In Year 11 of Ramesses' reign, another coalition of Libyan invaders was defeated in Egypt.

Between regnal Year 12 and Year 29, a systematic program of reorganization of the varied cults of the Ancient Egyptian religion was undertaken, by creating and funding new cults and restoring temples.

In Year 29 of Ramesses' reign, the first recorded labor strike in human history took place, after food rations for the favored and elite royal tomb builders and artisans in the village of Set Maat (now known as Deir el-Medina), could not be provisioned.

The reign of Ramesses III is also known for a harem conspiracy in which Queen Tiye, one of his lesser wives, was implicated in an assassination attempt against the king, with the goal of putting her son Pentawer on the throne. The coup was unsuccessful. The king died from the attempt on his life, however it was his legitimate heir and son Ramesses IV who succeeded him to the throne, who thereafter arrested and put approximately 30 conspirators to death.

Ramesses IV 
At the start of his reign Ramesses IV started an enormous building program on the scale of Ramesses the Great's own projects.
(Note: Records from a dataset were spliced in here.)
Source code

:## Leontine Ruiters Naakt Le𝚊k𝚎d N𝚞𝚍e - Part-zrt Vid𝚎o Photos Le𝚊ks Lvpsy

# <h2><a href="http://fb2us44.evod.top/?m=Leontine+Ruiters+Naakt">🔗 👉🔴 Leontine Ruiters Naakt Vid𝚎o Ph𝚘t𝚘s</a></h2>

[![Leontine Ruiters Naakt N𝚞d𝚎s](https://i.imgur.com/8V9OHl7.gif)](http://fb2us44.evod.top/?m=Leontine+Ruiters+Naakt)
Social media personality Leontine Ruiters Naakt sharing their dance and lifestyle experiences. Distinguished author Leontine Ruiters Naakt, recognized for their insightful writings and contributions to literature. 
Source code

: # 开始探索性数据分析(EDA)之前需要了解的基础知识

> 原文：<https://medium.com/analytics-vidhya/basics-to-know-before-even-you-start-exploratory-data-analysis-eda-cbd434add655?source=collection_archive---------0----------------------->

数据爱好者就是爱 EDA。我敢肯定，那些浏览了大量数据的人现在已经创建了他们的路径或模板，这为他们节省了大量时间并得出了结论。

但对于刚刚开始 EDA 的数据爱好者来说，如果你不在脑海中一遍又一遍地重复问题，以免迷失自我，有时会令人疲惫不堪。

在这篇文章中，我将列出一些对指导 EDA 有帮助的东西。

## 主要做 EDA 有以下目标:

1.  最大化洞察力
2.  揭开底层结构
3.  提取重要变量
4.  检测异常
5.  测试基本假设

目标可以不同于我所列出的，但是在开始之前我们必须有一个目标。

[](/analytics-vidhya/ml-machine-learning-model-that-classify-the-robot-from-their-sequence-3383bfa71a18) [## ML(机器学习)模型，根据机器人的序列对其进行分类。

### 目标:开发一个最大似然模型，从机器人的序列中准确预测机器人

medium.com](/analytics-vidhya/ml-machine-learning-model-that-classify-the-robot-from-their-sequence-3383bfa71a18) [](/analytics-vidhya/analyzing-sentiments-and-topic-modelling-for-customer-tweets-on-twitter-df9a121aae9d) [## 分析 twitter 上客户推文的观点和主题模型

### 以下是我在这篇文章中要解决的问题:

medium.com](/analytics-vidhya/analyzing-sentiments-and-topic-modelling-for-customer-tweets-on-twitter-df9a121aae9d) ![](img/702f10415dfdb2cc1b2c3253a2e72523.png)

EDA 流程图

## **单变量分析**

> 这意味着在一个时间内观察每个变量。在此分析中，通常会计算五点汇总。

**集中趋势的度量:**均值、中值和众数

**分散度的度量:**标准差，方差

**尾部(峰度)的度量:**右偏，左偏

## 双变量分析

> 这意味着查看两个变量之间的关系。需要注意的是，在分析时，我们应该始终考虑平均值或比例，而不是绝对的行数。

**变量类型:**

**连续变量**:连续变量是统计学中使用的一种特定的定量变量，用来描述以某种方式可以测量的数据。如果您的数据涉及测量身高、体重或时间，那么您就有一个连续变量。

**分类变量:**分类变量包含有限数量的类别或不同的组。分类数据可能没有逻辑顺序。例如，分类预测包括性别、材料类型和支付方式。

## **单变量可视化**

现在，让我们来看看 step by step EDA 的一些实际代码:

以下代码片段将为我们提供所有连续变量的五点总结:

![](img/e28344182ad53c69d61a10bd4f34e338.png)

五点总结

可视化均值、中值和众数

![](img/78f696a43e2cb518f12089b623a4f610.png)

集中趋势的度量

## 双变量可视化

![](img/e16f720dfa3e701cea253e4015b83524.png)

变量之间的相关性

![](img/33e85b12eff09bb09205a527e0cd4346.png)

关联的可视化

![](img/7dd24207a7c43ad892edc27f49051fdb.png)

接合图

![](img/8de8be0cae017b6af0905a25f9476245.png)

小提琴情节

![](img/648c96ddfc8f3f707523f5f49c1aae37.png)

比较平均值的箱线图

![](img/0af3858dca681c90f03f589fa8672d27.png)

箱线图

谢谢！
He doubled the number of work gangs at Set Maat to a total of 120 men and dispatched numerous expeditions to the stone quarries of Wadi Hammamat and the turquoise mines of the Sinai. One of the largest expeditions included 8,368 men, of which some 2,000 were soldiers. Ramesses expanded his father's Temple of Khonsu at Karnak and possibly began his own mortuary temple at a site near the Temple of Hatshepsut. Another smaller temple is associated with Ramesses north of Medinet Habu.
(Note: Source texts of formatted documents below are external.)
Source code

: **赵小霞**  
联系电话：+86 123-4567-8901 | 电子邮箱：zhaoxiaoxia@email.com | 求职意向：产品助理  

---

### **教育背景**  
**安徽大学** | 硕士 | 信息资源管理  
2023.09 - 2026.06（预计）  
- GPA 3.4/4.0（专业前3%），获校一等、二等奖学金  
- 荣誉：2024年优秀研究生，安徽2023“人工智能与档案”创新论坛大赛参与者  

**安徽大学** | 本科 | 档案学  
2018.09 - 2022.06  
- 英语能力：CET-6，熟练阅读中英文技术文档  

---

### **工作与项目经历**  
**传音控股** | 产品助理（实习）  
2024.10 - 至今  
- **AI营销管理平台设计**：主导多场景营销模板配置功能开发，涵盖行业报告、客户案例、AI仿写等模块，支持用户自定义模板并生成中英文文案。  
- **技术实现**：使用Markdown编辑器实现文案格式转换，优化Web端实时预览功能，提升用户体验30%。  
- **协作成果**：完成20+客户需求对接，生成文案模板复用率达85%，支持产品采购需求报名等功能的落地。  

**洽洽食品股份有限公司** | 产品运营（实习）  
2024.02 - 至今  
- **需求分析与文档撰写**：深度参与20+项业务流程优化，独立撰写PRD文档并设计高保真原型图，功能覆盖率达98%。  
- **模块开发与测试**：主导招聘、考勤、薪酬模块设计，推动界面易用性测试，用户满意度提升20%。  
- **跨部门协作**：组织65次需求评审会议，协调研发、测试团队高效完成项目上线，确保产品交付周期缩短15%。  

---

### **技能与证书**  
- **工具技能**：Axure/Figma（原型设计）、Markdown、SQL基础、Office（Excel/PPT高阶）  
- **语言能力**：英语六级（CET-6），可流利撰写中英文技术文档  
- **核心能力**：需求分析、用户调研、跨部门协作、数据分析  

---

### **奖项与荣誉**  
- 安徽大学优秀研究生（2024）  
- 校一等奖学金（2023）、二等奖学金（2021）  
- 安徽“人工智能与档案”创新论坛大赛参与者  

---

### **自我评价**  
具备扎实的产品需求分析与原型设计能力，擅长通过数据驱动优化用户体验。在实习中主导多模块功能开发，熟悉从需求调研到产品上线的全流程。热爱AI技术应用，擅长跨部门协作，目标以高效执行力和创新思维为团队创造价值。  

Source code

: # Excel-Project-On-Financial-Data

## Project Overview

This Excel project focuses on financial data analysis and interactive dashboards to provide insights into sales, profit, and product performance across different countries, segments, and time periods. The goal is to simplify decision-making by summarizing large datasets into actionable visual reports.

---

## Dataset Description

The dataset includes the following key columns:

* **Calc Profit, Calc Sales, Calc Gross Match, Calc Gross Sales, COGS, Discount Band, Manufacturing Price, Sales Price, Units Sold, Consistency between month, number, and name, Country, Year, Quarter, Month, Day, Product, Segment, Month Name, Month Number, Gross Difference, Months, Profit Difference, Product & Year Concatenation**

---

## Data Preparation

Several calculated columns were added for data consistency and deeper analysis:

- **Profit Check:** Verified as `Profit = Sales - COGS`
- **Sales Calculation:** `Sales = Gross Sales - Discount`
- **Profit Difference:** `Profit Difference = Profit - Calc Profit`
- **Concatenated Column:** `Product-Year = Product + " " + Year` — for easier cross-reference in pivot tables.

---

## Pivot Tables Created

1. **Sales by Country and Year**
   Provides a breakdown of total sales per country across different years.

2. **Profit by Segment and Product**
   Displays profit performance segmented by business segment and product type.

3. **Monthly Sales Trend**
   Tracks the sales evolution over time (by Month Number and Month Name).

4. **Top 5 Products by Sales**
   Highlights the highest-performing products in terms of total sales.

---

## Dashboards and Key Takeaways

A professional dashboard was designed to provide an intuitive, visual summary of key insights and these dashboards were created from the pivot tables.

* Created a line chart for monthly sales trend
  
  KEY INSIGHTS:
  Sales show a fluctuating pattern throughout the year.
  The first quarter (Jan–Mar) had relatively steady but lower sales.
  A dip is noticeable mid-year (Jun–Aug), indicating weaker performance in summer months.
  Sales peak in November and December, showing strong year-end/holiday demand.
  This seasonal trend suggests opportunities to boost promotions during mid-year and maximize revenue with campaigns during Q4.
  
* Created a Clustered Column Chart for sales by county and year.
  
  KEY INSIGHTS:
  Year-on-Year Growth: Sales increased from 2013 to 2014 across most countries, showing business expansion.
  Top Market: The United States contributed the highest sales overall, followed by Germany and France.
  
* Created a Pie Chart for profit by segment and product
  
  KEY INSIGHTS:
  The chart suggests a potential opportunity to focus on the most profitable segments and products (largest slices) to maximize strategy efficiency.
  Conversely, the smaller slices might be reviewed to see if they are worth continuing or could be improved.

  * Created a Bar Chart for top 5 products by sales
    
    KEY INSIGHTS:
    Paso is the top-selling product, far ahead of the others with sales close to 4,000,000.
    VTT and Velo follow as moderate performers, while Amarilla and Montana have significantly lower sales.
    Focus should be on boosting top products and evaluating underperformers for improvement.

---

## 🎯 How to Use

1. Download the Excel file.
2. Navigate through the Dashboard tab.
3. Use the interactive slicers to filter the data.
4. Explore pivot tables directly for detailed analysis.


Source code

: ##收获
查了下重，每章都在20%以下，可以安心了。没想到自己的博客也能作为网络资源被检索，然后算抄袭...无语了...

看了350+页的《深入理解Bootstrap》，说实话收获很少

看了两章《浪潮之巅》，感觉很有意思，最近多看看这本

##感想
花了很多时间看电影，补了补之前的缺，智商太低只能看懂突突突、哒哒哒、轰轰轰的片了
Ramesses IV saw issues with the provision of food rations to his workmen, similar to the situation under his father. Ramessesnakht, the High Priest of Amun at the time, began to accompany state officials as they went to pay the workmen their rations, suggesting that, at least in part, it was the Temple of Amun and not the Egyptian state that was responsible for their wages.

He also produced the Papyrus Harris I, the longest known papyrus from Ancient Egypt, measuring in at 41 meters long with 1,500 lines of text to celebrate the achievements of his father.

Ramesses V 
Ramesses V reigned for no more than 4 years, dying of smallpox in 1143 BC. The Turin Papyrus Cat. 2044 attests that during his reign the workmen of Set Maat were forced to periodically stop working on Ramesses' KV9 tomb out of "fear of the enemy", suggesting increasing instability in Egypt and an inability to defend the country from what are presumed to be Libyan raiding parties.

The Wilbour Papyrus is thought to date from Ramesses V's reign. The document reveals that most of the land in Egypt by that point was controlled by the Temple of Amun, and that the Temple had complete control over Egypt's finances.

Ramesses VI 
Ramesses VI is best known for his tomb which, when built, inadvertently buried the tomb of pharaoh Tutankhamun underneath, keeping it safe from grave robbing until its discovery by Howard Carter in 1922.

Ramesses VII 
Ramesses VII's only monument is his tomb, KV1.

Ramesses VIII 
Almost nothing is known about Ramesses VIII's reign, which lasted for a single year. He is only attested at Medinet Habu and through a few plaques. The only monument from his reign is his modest tomb, which was used for Mentuherkhepeshef, son of Ramesses IX, rather than Ramesses VIII himself.

Ramesses IX 
During Year 16 and Year 17 of Ramesses IX's reign famous tomb robbery trials took place, as attested by the Abbott Papyrus. A careful examination by a vizierial commission was undertaken of ten royal tombs, four tombs of the Chantresses of the Estate of the Divine Adoratrix, and finally the tombs of the citizens of Thebes. Many of these were found to have been broken into, like the tomb of Pharaoh Sobekemsaf II, whose mummy had been stolen.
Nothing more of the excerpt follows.